China has growing influence in the Asian Development Bank, which has already invested heavily in Afghanistan. China could continue its support for these projects to help connect Afghanistan to the broader region and reintegrate the nation into the global community, thus fostering stability. This approach complements China’s broader regional strategy to develop Xinjiang into the “gateway for Eurasia” as Premier Wen Jiabao put it during the China-Eurasia Expo in September last year.

And at the social level, China needs to foster person-to-person contact with Afghanistan. Last year during a visit to Kabul, the most striking characteristic of Kabul University’s Confucius Institute—one of the Beijing-backed centers that promote Chinese language and culture across the world—was the absence of Chinese teachers and Afghan students. This stood in contrast to other Confucius Institutes in Central Asia with dozens of students crowding around excited teachers. The security situation undoubtedly complicates things in Kabul, but there are safer parts of the country in which to operate. To further encourage societal ties, Beijing could try to entice more Afghans to study and work in China through scholarships and study grants.

China has an opportunity in the next year to assert some leadership in helping steer Afghanistan in a more positive direction.
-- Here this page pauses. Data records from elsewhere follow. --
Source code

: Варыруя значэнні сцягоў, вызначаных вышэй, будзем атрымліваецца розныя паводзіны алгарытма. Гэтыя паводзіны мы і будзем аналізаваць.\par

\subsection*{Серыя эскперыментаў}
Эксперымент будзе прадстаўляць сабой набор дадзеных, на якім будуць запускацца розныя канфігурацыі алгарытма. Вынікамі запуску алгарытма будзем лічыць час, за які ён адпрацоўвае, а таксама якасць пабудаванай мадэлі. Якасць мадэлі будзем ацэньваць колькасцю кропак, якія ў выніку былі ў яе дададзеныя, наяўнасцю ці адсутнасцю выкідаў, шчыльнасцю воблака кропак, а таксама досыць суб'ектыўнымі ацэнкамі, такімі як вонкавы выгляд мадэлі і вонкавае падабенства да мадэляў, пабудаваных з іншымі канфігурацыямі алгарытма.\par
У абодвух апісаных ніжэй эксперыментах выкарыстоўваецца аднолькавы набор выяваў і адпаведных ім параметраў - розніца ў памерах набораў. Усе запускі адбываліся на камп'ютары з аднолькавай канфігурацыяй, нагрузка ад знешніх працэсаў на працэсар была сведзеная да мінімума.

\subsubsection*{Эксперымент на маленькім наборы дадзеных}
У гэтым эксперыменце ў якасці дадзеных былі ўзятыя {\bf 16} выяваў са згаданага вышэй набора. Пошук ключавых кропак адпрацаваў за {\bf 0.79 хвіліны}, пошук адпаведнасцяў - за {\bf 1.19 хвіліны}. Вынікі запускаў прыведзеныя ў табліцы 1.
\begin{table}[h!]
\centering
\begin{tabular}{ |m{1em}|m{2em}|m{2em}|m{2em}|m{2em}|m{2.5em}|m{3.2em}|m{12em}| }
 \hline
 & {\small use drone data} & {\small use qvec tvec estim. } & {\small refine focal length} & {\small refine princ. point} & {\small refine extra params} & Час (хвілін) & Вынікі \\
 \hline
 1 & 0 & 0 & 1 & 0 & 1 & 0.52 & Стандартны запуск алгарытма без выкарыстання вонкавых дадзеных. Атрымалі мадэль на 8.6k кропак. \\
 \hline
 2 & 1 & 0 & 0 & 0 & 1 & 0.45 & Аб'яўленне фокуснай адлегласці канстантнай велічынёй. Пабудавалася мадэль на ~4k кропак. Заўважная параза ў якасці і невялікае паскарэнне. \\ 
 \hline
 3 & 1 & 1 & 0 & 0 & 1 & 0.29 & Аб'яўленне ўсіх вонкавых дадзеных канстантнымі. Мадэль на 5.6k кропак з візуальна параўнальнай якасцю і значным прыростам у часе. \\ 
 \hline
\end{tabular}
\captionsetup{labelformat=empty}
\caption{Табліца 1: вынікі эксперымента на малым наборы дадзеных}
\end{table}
A stable Afghanistan is in China’s national interest, and taking the lead on this regional issue of international importance could help bolster Beijing’s global position. The West may have made mistakes in Afghanistan’s past, and making up for them will undoubtedly take time. But the Afghanistan problem is one that remains on China’s borders and has the potential to result in even more regional instability. Investing in Afghanistan now will save years of trouble later.